Sc-doping induced cation-disorder in LiNi0.5Mn1.5O4 spinel leading to improved electrochemical performance as cathode in lithium ion batteries

Abstract

Ni/Mn disordered LiNi0.5Mn1.5O4 spinel is the most promising cathode material for lithium ion batteries due to its high energy and power densities. However, the Ni/Mn disorder coupled with high Mn3+ content and concomitant formations of NiO/LiyNi1-yO impurities deteriorate its electrochemical performances. To overcome this issue, Sc-doped disordered spinel LiNi0.5Mn1.44Sc0.06O4 without NiO/LiyNi1-yO impurities has been synthesized. Infrared spectroscopy, magnetic measurements and cyclic voltammetry results reveal the increase in Ni/Mn disordering of LiNi0.5Mn1.44Sc0.06O4 than pristine spinel which decreases the charge transfer resistance and enhances the electrochemical performances. The XPS spectrum of LiNi0.5Mn1.44Sc0.06O4 exhibits Sc2p3/2 (402.3 eV) and Sc2p1/2 (406.5 eV) bands confirming the presence of Sc3+ in the spinel lattice. Sc-doped spinel delivers an initial discharge capacity 131 mAhg−1 with 88% columbic efficiency at 0.1C rate. Under similar condition, the undoped spinel yields only 123 mAhg−1 with 81% columbic efficiency. In addition, cycling stability of the doped spinel has increased dramatically with increase in the C-rate. At 5C, it exhibits a specific capacity of 102 mAhg−1 with 98% capacity retention even after 1000 cycles.
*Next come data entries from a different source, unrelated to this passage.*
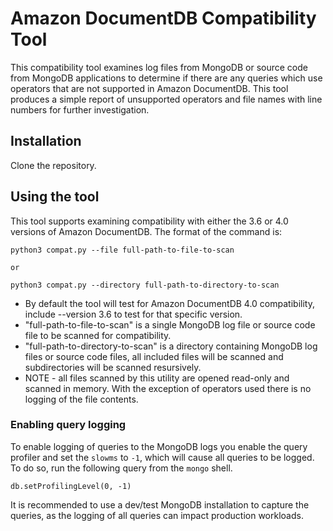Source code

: # Amazon DocumentDB Compatibility Tool
This compatibility tool examines log files from MongoDB or source code from MongoDB applications to determine if there are any queries which use operators that are not supported in Amazon DocumentDB. This tool produces a simple report of unsupported operators and file names with line numbers for further investigation.

## Installation
Clone the repository.

## Using the tool
This tool supports examining compatibility with either the 3.6
or 4.0 versions of Amazon DocumentDB. The format of the command is:
```
python3 compat.py --file full-path-to-file-to-scan

or

python3 compat.py --directory full-path-to-directory-to-scan
```

* By default the tool will test for Amazon DocumentDB 4.0 compatibility, 
include --version 3.6 to test for that specific version.
* "full-path-to-file-to-scan" is a single MongoDB log file or source 
code file to be scanned for compatibility.
* "full-path-to-directory-to-scan" is a directory containing MongoDB log 
files or source code files, all included files will be scanned and 
subdirectories will be scanned resursively.
* NOTE - all files scanned by this utility are opened read-only and scanned in
memory. With the exception of operators used there is no logging of the file
contents.


### Enabling query logging
To enable logging of queries to the MongoDB logs you enable the query profiler
and set the `slowms` to `-1`, which will cause all queries to be logged.
To do so, run the following query from the `mongo` shell.
```
db.setProfilingLevel(0, -1)
```

It is recommended to use a dev/test MongoDB installation to capture the queries, as
the logging of all queries can impact production workloads.
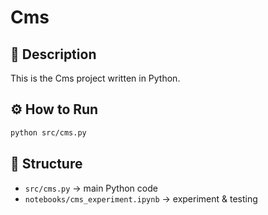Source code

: # Cms

## 📌 Description
This is the Cms project written in Python.

## ⚙️ How to Run
```bash
python src/cms.py
```

## 📂 Structure
- `src/cms.py` → main Python code
- `notebooks/cms_experiment.ipynb` → experiment & testing
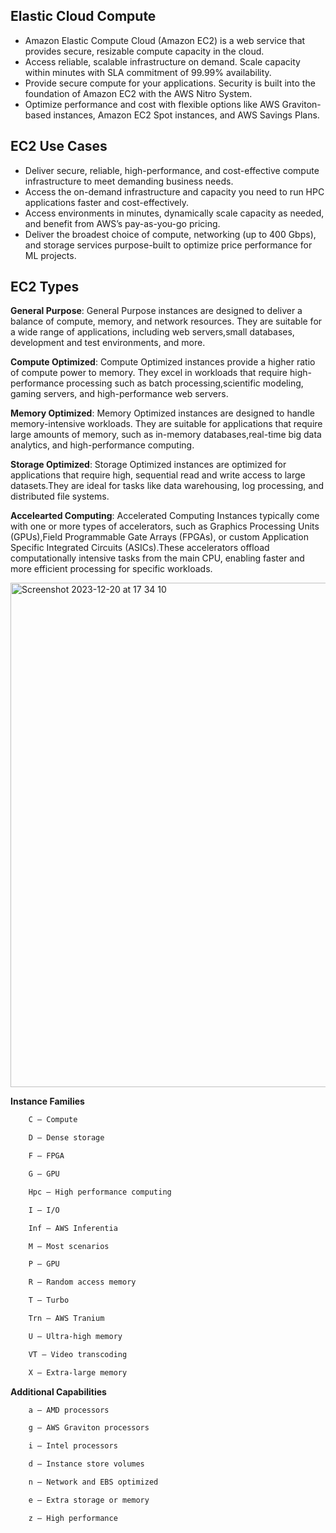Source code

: ## Elastic Cloud Compute
- Amazon Elastic Compute Cloud (Amazon EC2) is a web service that provides secure, resizable compute capacity in the cloud.
- Access reliable, scalable infrastructure on demand. Scale capacity within minutes with SLA commitment of 99.99% availability.
- Provide secure compute for your applications. Security is built into the foundation of Amazon EC2 with the AWS Nitro System.
- Optimize performance and cost with flexible options like AWS Graviton-based instances, Amazon EC2 Spot instances, and AWS Savings Plans.

## EC2 Use Cases
- Deliver secure, reliable, high-performance, and cost-effective compute infrastructure to meet demanding business needs.
- Access the on-demand infrastructure and capacity you need to run HPC applications faster and cost-effectively.
- Access environments in minutes, dynamically scale capacity as needed, and benefit from AWS’s pay-as-you-go pricing.
- Deliver the broadest choice of compute, networking (up to 400 Gbps), and storage services purpose-built to optimize price performance for ML projects.

## EC2 Types
**General Purpose**: General Purpose instances are designed to deliver a balance of compute, memory, and network resources. They are suitable for a wide range of applications, including web servers,small databases, development and test environments, and more.

**Compute Optimized**: Compute Optimized instances provide a higher ratio of compute power to memory. They excel in workloads that require high-performance processing such as batch processing,scientific modeling, gaming servers, and high-performance web servers.

**Memory Optimized**: Memory Optimized instances are designed to handle memory-intensive workloads. They are suitable for applications that require large amounts of memory, such as in-memory databases,real-time big data analytics, and high-performance computing.

**Storage Optimized**: Storage Optimized instances are optimized for applications that require high, sequential read and write access to large datasets.They are ideal for tasks like data warehousing, log processing, and distributed file systems.

**Accelearted Computing**: Accelerated Computing Instances typically come with one or more types of accelerators, such as Graphics Processing Units (GPUs),Field Programmable Gate Arrays (FPGAs), or custom Application Specific Integrated Circuits (ASICs).These accelerators offload computationally intensive tasks from the main CPU, enabling faster and more efficient processing for specific workloads.

<img width="807" alt="Screenshot 2023-12-20 at 17 34 10" src="https://github.com/KarthikSappidi/AWS-NOTES/assets/138702639/2d066702-d0f9-40fe-b7c7-be073a0a9330">

**Instance Families**

```bash
    C – Compute

    D – Dense storage

    F – FPGA

    G – GPU

    Hpc – High performance computing

    I – I/O

    Inf – AWS Inferentia

    M – Most scenarios

    P – GPU

    R – Random access memory

    T – Turbo

    Trn – AWS Tranium

    U – Ultra-high memory

    VT – Video transcoding

    X – Extra-large memory
```
**Additional Capabilities**

```bash
    a – AMD processors

    g – AWS Graviton processors

    i – Intel processors

    d – Instance store volumes

    n – Network and EBS optimized

    e – Extra storage or memory

    z – High performance
```
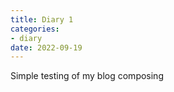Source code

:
 ```yaml
---
title: Diary 1
categories:
- diary
date: 2022-09-19
---
```


Simple testing of my blog composing



[^1]: Test Footnote
[^2]: Test Footnote2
Furthermore, it demonstrates excellent rate capability due to enhanced lithium-ion diffusion kinetics. The improved performance of the spinel can be attributed to the stabilization of the cation disordered structure. Thus, the Sc-doped spinel could be a potential cathode material for lithium ion batteries for electric vehicle applications.